I've taken one of the kids with and let them nurse one side while I'm milking the other. Can get hairy with a loose kid though!


----------



## JK_Farms (Nov 12, 2016)

I just tried that and she was fighting with me instead of letting the kid nurse...as soon as I let her down she allowed her kids to nurse got 2 oz in 2 days with me milking her every chance I can get


----------



## Suzanne_Tyler (Jul 19, 2014)

Maybe try some relaxing music


----------



## mariarose (Oct 23, 2014)

This isn't helpful to you at all, but I've had a couple that were milk, massage, milk, massage, ad infinitum until I started separating. In the evening, she got the idea that she still would not be able to feed her kid after she "defeated" me, and would stay full for the night. Then she started letting me have her evening milk. Eventually they got relaxed enough to let me have the morning milk too.

Stubborn little so-n-sos, aren't they?

What breed is she? One of your Kiko's?


----------



## JK_Farms (Nov 12, 2016)

yes one of my Kiko girls. im gonna wait a week her kids will be 2 weeks by then so hopefully she will let me have some then or im gonna separate her at night as they don't drink then


----------



## mariarose (Oct 23, 2014)

Well, again, this won't help your particular problem, but if you have a Kiko milking this well, there is a thread here that may interest you. Kikos have been mentioned and you may have something to offer them.

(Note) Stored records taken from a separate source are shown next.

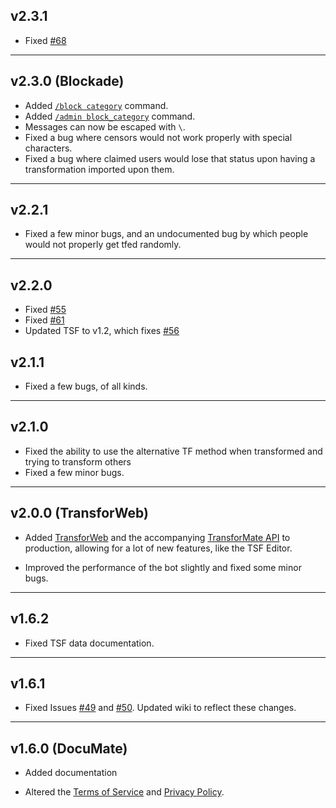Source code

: ## v2.3.1
- Fixed [#68](https://github.com/dorythecat/TransforMate/issues/68)

---

## v2.3.0 (Blockade)
- Added [`/block category`](commands/block/category.md) command.
- Added [`/admin block_category`](commands/admin/block_category.md) command.
- Messages can now be escaped with `\`.
- Fixed a bug where censors would not work properly with special characters.
- Fixed a bug where claimed users would lose that status upon having a transformation
  imported upon them.

---

## v2.2.1
- Fixed a few minor bugs, and an undocumented bug by which people
  would not properly get tfed randomly.

---

## v2.2.0
- Fixed [#55](https://github.com/dorythecat/TransforMate/issues/55)
- Fixed [#61](https://github.com/dorythecat/TransforMate/issues/61)
- Updated TSF to v1.2, which fixes [#56](https://github.com/dorythecat/TransforMate/issues/56)

## v2.1.1
- Fixed a few bugs, of all kinds.

---

## v2.1.0
- Fixed the ability to use the alternative TF method when transformed and
  trying to transform others
- Fixed a few minor bugs.

---

## v2.0.0 (TransforWeb)
- Added [TransforWeb](http://www.transformate.live/) and the accompanying
  [TransforMate API](http://api.transformate.live/) to production, allowing
  for a lot of new features, like the TSF Editor.

- Improved the performance of the bot slightly and fixed some minor bugs.

---

## v1.6.2
- Fixed TSF data documentation.

---

## v1.6.1
- Fixed Issues [#49](https://github.com/dorythecat/TransforMate/issues/49) and
  [#50](https://github.com/dorythecat/TransforMate/issues/50). Updated wiki to
  reflect these changes.

---

## v1.6.0 (DocuMate)
- Added documentation

- Altered the [Terms of Service](legal/tos.md) and
  [Privacy Policy](legal/privacy_policy.md).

https://www.thegoatspot.net/threads/hardiest-dairy-breed-for-southeast.195504/#post-2099168


----------



## mariarose (Oct 23, 2014)

What did she have, both a boy and a girl? I've heard of does being more protective of a doeling's "right to have milk" than a buckling's. I wonder if you tried putting the OTHER kid on the stand with you (other than the one you already tried) it would help?


----------



## JK_Farms (Nov 12, 2016)

I have tried both she fights more with the doeling tho.....she loves her boys


----------



## toth boer goats (Jul 20, 2008)

This older link may help.

https://www.thegoatspot.net/threads/cant-get-my-doe-to-let-down-milk.119809/


----------